At one point, Galton/Lipson wriggled out of his office and plucked a volunteer out of the audience to serve as his projectionist. From there, we gradually descended from Galton’s more laughable scientific investigations into the chthonic depths of his theories on race and eugenics. Quaint facial composites of sisters gathered during Galton’s dubious “Beauty Map of England” were succeeded by Galton’s photo composite of Jewish boys. Then we encountered Galton’s three principles of eugenics, the last of which was “No charity.” In faint outline, we beheld a bridge between Darwinism and the atrocities of the Holocaust.
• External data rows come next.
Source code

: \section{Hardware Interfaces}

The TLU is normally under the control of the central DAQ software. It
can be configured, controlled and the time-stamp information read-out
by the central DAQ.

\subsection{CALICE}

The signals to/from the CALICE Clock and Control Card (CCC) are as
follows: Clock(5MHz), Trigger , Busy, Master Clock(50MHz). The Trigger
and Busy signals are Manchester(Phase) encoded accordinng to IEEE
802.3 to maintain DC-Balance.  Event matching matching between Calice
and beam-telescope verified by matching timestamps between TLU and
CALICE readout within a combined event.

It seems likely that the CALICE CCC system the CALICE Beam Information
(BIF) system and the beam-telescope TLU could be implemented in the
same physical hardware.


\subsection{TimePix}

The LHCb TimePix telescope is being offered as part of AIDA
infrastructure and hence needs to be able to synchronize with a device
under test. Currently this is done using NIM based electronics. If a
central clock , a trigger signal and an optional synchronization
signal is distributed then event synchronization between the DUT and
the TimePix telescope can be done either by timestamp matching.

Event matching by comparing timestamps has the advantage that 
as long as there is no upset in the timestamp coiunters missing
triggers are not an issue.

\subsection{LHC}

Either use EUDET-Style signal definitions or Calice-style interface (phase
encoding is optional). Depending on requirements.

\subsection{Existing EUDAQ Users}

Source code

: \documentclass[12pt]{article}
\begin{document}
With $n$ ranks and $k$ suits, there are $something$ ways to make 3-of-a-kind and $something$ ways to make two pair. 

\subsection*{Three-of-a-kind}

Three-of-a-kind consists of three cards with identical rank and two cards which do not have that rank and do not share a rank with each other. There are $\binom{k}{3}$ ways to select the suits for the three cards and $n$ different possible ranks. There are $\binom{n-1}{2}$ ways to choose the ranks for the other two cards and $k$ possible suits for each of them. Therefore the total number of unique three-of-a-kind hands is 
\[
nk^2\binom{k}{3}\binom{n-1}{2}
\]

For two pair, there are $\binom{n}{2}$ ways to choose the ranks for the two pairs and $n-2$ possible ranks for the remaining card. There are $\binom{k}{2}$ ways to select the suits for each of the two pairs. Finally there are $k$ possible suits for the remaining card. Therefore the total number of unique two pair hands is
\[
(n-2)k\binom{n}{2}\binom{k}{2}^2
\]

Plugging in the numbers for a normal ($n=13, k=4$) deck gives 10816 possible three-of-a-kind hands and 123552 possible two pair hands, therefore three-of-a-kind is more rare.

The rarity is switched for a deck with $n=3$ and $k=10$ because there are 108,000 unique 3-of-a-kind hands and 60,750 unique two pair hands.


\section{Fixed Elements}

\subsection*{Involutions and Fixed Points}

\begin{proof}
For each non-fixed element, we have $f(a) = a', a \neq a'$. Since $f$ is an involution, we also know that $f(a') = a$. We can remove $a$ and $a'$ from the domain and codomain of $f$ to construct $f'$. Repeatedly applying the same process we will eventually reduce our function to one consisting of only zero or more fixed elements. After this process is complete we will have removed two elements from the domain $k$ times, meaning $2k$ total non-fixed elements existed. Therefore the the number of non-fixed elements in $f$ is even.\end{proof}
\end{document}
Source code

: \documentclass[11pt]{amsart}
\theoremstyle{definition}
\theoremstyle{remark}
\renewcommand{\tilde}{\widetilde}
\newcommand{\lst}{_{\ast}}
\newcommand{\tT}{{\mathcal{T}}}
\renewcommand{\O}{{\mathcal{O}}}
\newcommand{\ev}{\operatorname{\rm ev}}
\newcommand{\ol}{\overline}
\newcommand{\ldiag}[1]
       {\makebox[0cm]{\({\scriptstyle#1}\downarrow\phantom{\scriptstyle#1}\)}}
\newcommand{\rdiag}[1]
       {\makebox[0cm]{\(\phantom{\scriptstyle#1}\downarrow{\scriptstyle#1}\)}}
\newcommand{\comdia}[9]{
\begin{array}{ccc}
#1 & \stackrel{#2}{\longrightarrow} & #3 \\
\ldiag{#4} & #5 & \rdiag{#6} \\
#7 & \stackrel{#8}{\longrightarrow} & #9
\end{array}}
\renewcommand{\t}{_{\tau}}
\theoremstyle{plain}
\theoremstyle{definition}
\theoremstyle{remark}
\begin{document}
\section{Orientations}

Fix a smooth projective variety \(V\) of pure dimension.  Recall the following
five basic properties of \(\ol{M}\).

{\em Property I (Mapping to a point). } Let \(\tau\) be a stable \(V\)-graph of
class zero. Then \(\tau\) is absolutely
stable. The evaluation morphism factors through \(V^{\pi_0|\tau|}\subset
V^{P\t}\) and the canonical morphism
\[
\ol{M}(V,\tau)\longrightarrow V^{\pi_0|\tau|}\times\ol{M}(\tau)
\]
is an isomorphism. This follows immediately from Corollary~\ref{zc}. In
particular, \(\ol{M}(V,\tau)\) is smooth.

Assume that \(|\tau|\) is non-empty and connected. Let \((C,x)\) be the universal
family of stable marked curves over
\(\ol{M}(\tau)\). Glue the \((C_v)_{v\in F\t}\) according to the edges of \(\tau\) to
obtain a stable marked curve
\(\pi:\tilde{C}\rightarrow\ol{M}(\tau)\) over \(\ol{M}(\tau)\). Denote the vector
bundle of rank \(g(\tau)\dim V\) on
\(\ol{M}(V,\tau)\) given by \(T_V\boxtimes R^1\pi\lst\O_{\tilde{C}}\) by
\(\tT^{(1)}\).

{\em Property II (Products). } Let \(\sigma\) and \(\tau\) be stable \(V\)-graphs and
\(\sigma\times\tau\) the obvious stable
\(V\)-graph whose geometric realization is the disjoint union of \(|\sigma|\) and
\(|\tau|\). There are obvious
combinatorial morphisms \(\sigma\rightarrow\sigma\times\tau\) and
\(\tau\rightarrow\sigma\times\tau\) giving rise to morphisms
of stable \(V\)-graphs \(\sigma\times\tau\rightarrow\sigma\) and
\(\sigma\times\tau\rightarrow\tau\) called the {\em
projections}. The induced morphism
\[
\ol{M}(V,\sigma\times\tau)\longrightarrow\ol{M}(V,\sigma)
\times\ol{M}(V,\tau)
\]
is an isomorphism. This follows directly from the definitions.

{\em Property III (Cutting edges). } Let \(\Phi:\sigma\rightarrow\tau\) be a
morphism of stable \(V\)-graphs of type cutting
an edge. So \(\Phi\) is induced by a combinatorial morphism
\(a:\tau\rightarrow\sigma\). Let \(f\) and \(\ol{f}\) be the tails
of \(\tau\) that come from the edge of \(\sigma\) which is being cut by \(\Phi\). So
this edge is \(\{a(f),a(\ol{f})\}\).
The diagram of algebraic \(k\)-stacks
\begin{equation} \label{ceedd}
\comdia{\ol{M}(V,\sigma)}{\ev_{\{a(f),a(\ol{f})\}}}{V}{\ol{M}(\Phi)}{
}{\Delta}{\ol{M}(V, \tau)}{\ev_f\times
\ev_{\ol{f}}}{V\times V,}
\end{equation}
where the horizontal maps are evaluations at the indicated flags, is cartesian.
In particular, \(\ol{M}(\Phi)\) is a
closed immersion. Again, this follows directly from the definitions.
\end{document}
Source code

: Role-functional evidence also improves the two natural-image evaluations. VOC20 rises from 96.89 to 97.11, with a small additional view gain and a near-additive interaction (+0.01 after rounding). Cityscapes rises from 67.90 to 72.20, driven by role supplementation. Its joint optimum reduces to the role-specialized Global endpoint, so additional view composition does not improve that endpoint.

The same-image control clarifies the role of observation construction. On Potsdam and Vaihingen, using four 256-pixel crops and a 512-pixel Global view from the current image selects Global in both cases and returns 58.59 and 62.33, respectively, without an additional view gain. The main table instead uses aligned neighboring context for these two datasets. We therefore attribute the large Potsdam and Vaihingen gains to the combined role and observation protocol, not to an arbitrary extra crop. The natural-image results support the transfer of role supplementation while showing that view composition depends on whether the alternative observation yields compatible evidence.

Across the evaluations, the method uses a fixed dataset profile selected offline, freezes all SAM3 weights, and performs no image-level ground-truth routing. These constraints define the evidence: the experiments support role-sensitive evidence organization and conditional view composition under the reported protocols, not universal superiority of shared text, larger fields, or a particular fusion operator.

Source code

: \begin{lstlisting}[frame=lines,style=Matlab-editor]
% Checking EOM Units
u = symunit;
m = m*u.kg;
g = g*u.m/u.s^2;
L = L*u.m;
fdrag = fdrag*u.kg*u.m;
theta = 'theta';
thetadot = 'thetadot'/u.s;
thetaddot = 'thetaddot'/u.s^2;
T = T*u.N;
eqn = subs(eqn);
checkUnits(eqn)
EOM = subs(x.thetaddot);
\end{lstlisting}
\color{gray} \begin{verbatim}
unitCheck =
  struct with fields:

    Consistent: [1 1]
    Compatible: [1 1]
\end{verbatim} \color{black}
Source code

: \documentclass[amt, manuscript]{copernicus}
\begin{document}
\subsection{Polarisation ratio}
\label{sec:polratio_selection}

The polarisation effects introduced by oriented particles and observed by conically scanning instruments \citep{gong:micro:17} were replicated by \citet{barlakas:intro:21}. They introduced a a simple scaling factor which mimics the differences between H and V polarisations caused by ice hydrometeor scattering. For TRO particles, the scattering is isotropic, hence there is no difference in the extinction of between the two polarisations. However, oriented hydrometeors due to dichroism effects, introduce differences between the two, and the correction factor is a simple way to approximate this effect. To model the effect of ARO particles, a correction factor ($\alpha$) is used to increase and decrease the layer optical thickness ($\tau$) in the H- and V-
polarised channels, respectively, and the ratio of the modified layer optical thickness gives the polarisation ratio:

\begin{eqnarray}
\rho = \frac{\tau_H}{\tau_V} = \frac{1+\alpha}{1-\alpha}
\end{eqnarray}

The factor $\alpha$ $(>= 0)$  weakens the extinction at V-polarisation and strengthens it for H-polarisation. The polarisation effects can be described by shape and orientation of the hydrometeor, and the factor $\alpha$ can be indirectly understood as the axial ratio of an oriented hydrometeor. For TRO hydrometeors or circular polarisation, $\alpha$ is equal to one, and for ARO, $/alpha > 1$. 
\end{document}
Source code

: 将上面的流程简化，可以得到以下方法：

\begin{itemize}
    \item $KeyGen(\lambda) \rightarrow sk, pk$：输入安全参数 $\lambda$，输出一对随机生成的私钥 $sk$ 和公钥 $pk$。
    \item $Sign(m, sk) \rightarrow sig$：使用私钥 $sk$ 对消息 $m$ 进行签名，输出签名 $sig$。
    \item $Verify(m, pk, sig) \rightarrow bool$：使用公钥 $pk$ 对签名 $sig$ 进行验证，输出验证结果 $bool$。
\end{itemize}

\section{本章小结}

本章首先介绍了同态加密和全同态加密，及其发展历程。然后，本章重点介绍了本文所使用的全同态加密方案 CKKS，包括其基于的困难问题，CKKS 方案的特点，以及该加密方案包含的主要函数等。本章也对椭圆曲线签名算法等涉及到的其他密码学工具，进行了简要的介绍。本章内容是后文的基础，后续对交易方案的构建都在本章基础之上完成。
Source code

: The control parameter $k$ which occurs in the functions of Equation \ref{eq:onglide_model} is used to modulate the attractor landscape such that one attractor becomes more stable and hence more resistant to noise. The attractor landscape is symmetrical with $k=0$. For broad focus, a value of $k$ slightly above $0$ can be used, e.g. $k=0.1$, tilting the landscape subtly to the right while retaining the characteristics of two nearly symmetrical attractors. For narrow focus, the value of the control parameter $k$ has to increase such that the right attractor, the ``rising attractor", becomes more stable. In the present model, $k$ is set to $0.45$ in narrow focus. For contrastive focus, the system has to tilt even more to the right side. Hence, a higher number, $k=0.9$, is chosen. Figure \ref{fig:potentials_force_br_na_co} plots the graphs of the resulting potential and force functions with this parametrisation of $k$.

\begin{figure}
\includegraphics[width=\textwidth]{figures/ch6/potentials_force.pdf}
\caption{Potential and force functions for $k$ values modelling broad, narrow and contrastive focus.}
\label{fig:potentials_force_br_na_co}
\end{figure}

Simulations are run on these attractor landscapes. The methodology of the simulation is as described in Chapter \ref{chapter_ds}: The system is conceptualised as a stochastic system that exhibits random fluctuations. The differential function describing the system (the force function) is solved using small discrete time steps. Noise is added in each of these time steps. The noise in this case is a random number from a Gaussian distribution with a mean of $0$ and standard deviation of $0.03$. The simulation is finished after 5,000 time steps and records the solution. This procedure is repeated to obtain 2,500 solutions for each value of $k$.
Galton was wittily co-credited with the writing and performance of the piece; throughout the 82-minute presentation, he chafed against the tyranny of appearing to us through the inferior medium of Lipson. Following our host through the labyrinthine trail of his monologue, we often felt that we were watching the disintegration of a supremely gifted scientist’s mind. Occasionally, Lipson gave us the inkling that his mind was cracking.

Underneath this beautifully crafted, beautifully presented entertainment lay the fearful proposition that the human mind — and human science — can be too powerful for its own good. That was almost as creepy as seeing Galton come to life before our eyes.